Furthermore, we no longer need the full three index object $({ij}| \mu )$ , but only the parts relevant for equation (12). Additionally, the calculation of the remaining three-index integrals $({ij}| \mu )$ is simplified within RI-LVL because the center of μ is either I or J. The product of the Coulomb potential of ${P}_{\mu }$ with, say, ${\varphi }_{i}$ is a simple superposition of atom-centered functions, whose overlap with ${\varphi }_{j}$ can be calculated in Fourier space using the methods suggested by Talman [43, 46] as described in [32]. Together with the strong reduction in the number of these integrals the computational time can be reduced to an extent where it is small compared to the other parts of the calculation.

2.5. Error analysis

The following exact relation of four-center integrals and their RI approximations

$\begin{eqnarray}({ik}| {jl}) & = & ({\tilde{\rho }}_{{ik}}| {\tilde{\rho }}_{{jl}})+({\tilde{\rho }}_{{ik}}| \delta {\rho }_{{jl}})+(\delta {\rho }_{{ik}}| {\tilde{\rho }}_{{jl}})+(\delta {\rho }_{{ik}}| \delta {\rho }_{{jl}})\end{eqnarray} \tag{ 14 }$

is important for assessing the accuracy of RI schemes. Here, ${\rho }_{{ik}}({\bf{r}})={\varphi }_{i}({\bf{r}}){\varphi }_{k}({\bf{r}})$ are the exact products, ${\tilde{\rho }}_{{ik}}({\bf{r}})$ their RI approximations and $\delta {\rho }_{{ik}}({\bf{r}})={\rho }_{{ik}}({\bf{r}})-{\tilde{\rho }}_{{ik}}({\bf{r}})$ are the residuals. The first term is the straightforward RI expansion used so far. The next two terms are linear in the residual, whereas the last is quadratic in the residual.

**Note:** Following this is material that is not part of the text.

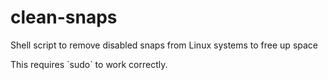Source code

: # clean-snaps
Shell script to remove disabled snaps from Linux systems to free up space
<p>This requires `sudo` to work correctly.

In RI-V, the minimization criterion for the residual equation (5) can be rewritten as $0=(\mu | \delta {\rho }_{{ik}})$ . Since all approximated products $\tilde{\rho }({\bf{r}})$ are expanded in the $\{{P}_{\mu }({\bf{r}})\}$ , the linear terms must vanish in RI-V.

The localized version, on the other hand, only enforces this condition for those $\{{P}_{\mu }({\bf{r}})\}$ which are centered on the same atoms as the basis function composing the product. Therefore, the linear terms will only vanish for those integrals for which $\{I,K\}=\{J,L\}$ , where the capital letters denote the atom index of the corresponding orbital basis function. For all other integrals, the error is linear in the residuals.

Some localized RI-schemes alleviate this error by using the robust Dunlap correction[25]. Localized schemes can be extended to yield quadratic errors in the residual by including the linear error terms from equation (14) in (13):

$\begin{eqnarray}&&(\tilde{{ik}| {jl}})=({\tilde{\rho }}_{{ik}}| {\rho }_{{jl}})+({\rho }_{{ik}}| {\tilde{\rho }}_{{jl}})-({\tilde{\rho }}_{{ik}}| {\tilde{\rho }}_{{jl}}).\end{eqnarray} \tag{ 15 }$

In RI-V, all of these three terms are identical and therefore reduce to the previously used formula (equation (7)) for the four-center integral. This expression has a few drawbacks: to calculate the correction terms, all of the three-index Coulomb integrals $(\mu | {jl})$ are required. (This also includes those for which ${P}_{\mu }({\bf{r}})$ is not centered on the same atom as ${\varphi }_{j}({\bf{r}})$ or ${\varphi }_{l}({\bf{r}})$ .) Since the sparsity in the three-index Coulomb integrals is the key to our memory and computational time savings, this correction would undo most of our achievements. Furthermore, it also has been recently demonstrated [40] that this expression can lead to serious convergence problems in rare cases, because the matrix for the approximated four-center integrals is not necessarily positive semi-definite. Since negative eigenvalues correspond to attractive electron–electron interactions, the usual safeguards to ensure SCF convergence will lead to a high ratio of rejected steps, slowing SCF convergence down or preventing convergence at all.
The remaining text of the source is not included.